### About this task
Lines in which "canarytokens" appears should be pulled from the data below.

(Stored data entries)
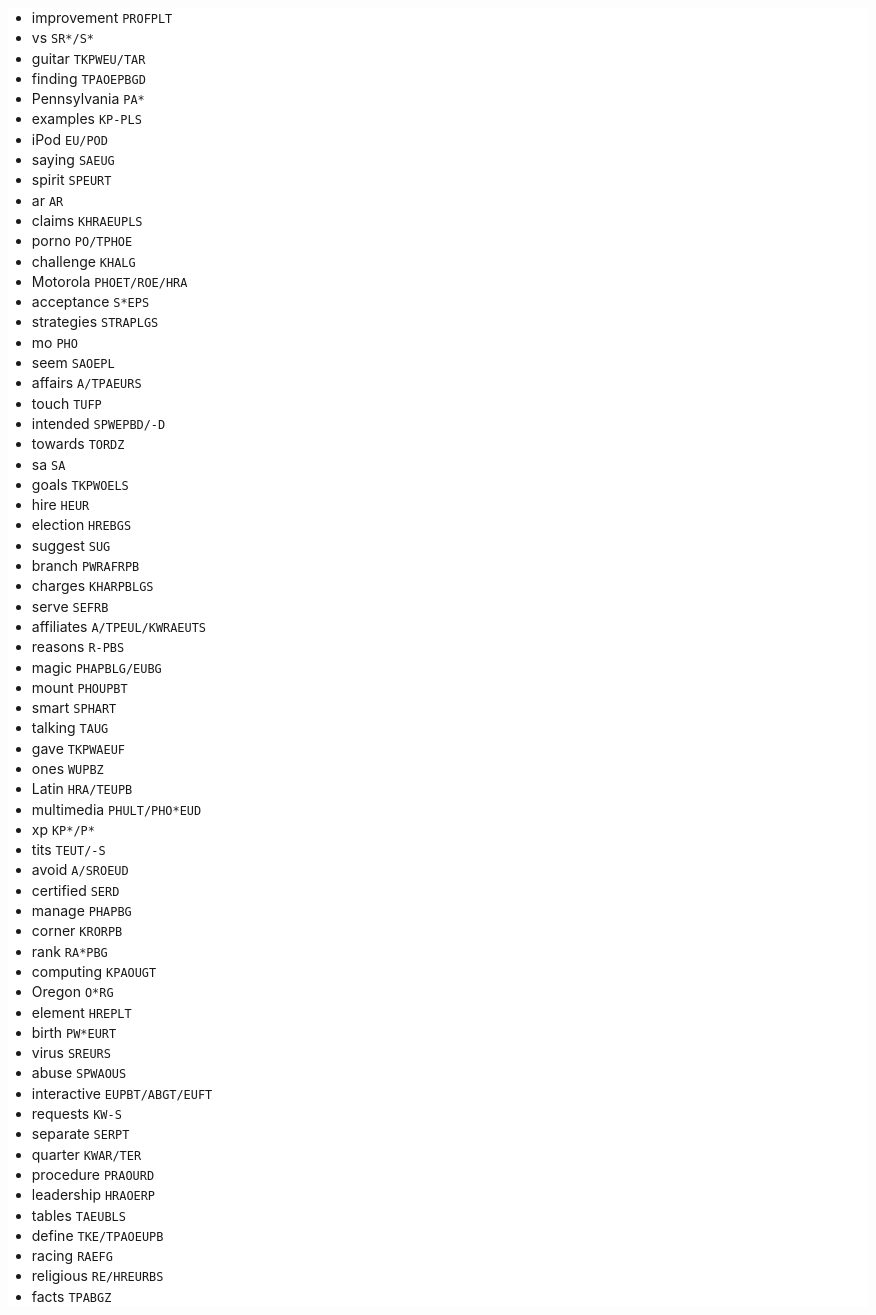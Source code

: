 * improvement `PROFPLT`
* vs `SR*/S*`
* guitar `TKPWEU/TAR`
* finding `TPAOEPBGD`
* Pennsylvania `PA*`
* examples `KP-PLS`
* iPod `EU/POD`
* saying `SAEUG`
* spirit `SPEURT`
* ar `AR`
* claims `KHRAEUPLS`
* porno `PO/TPHOE`
* challenge `KHALG`
* Motorola `PHOET/ROE/HRA`
* acceptance `S*EPS`
* strategies `STRAPLGS`
* mo `PHO`
* seem `SAOEPL`
* affairs `A/TPAEURS`
* touch `TUFP`
* intended `SPWEPBD/-D`
* towards `TORDZ`
* sa `SA`
* goals `TKPWOELS`
* hire `HEUR`
* election `HREBGS`
* suggest `SUG`
* branch `PWRAFRPB`
* charges `KHARPBLGS`
* serve `SEFRB`
* affiliates `A/TPEUL/KWRAEUTS`
* reasons `R-PBS`
* magic `PHAPBLG/EUBG`
* mount `PHOUPBT`
* smart `SPHART`
* talking `TAUG`
* gave `TKPWAEUF`
* ones `WUPBZ`
* Latin `HRA/TEUPB`
* multimedia `PHULT/PHO*EUD`
* xp `KP*/P*`
* tits `TEUT/-S`
* avoid `A/SROEUD`
* certified `SERD`
* manage `PHAPBG`
* corner `KRORPB`
* rank `RA*PBG`
* computing `KPAOUGT`
* Oregon `O*RG`
* element `HREPLT`
* birth `PW*EURT`
* virus `SREURS`
* abuse `SPWAOUS`
* interactive `EUPBT/ABGT/EUFT`
* requests `KW-S`
* separate `SERPT`
* quarter `KWAR/TER`
* procedure `PRAOURD`
* leadership `HRAOERP`
* tables `TAEUBLS`
* define `TKE/TPAOEUPB`
* racing `RAEFG`
* religious `RE/HREURBS`
* facts `TPABGZ`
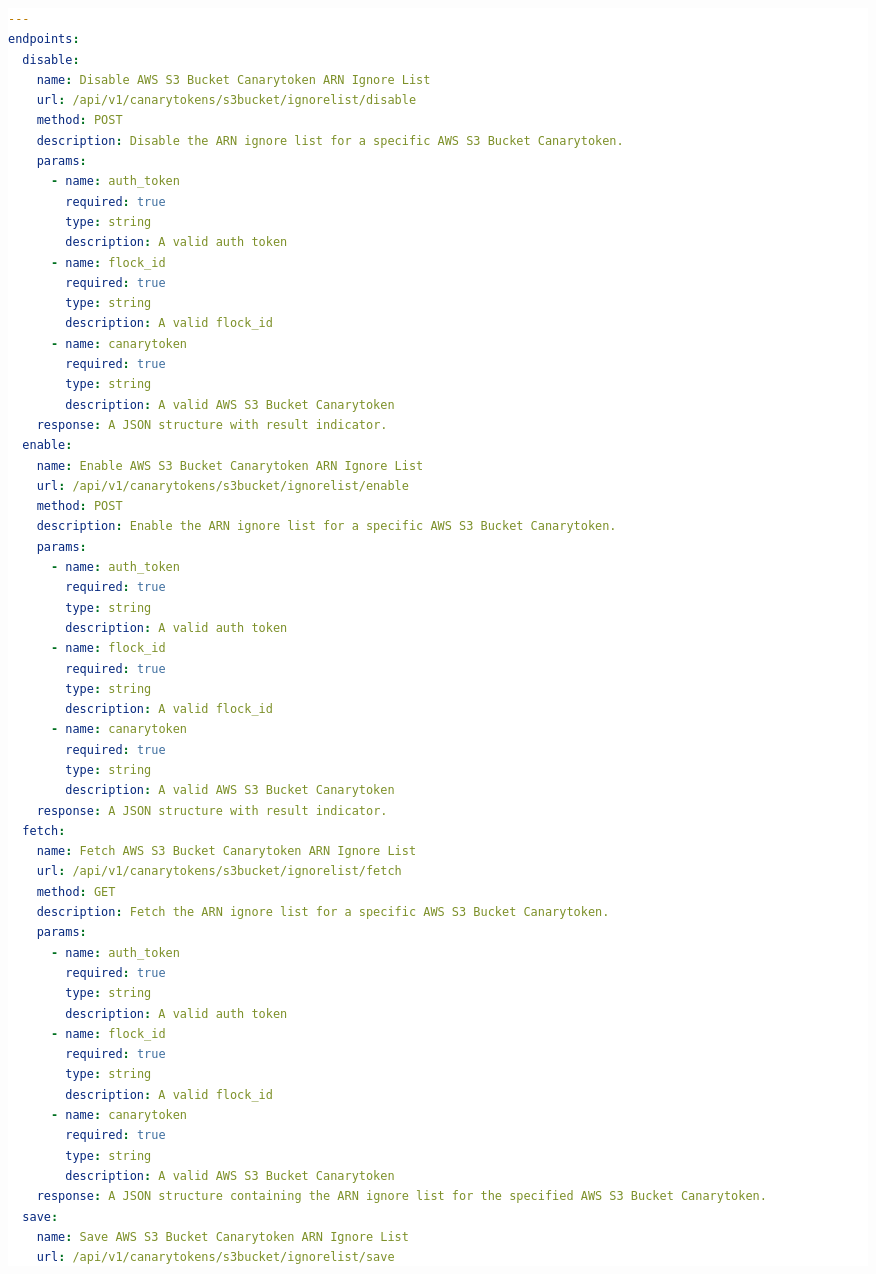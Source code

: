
 ```yaml
---
endpoints:
  disable:
    name: Disable AWS S3 Bucket Canarytoken ARN Ignore List
    url: /api/v1/canarytokens/s3bucket/ignorelist/disable
    method: POST
    description: Disable the ARN ignore list for a specific AWS S3 Bucket Canarytoken.
    params:
      - name: auth_token
        required: true
        type: string
        description: A valid auth token
      - name: flock_id
        required: true
        type: string
        description: A valid flock_id
      - name: canarytoken
        required: true
        type: string
        description: A valid AWS S3 Bucket Canarytoken
    response: A JSON structure with result indicator.
  enable:
    name: Enable AWS S3 Bucket Canarytoken ARN Ignore List
    url: /api/v1/canarytokens/s3bucket/ignorelist/enable
    method: POST
    description: Enable the ARN ignore list for a specific AWS S3 Bucket Canarytoken.
    params:
      - name: auth_token
        required: true
        type: string
        description: A valid auth token
      - name: flock_id
        required: true
        type: string
        description: A valid flock_id
      - name: canarytoken
        required: true
        type: string
        description: A valid AWS S3 Bucket Canarytoken
    response: A JSON structure with result indicator.
  fetch:
    name: Fetch AWS S3 Bucket Canarytoken ARN Ignore List
    url: /api/v1/canarytokens/s3bucket/ignorelist/fetch
    method: GET
    description: Fetch the ARN ignore list for a specific AWS S3 Bucket Canarytoken.
    params:
      - name: auth_token
        required: true
        type: string
        description: A valid auth token
      - name: flock_id
        required: true
        type: string
        description: A valid flock_id
      - name: canarytoken
        required: true
        type: string
        description: A valid AWS S3 Bucket Canarytoken
    response: A JSON structure containing the ARN ignore list for the specified AWS S3 Bucket Canarytoken.
  save:
    name: Save AWS S3 Bucket Canarytoken ARN Ignore List
    url: /api/v1/canarytokens/s3bucket/ignorelist/save
```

### Exercise answer
    url: /api/v1/canarytokens/s3bucket/ignorelist/disable
    url: /api/v1/canarytokens/s3bucket/ignorelist/enable
    url: /api/v1/canarytokens/s3bucket/ignorelist/fetch
    url: /api/v1/canarytokens/s3bucket/ignorelist/save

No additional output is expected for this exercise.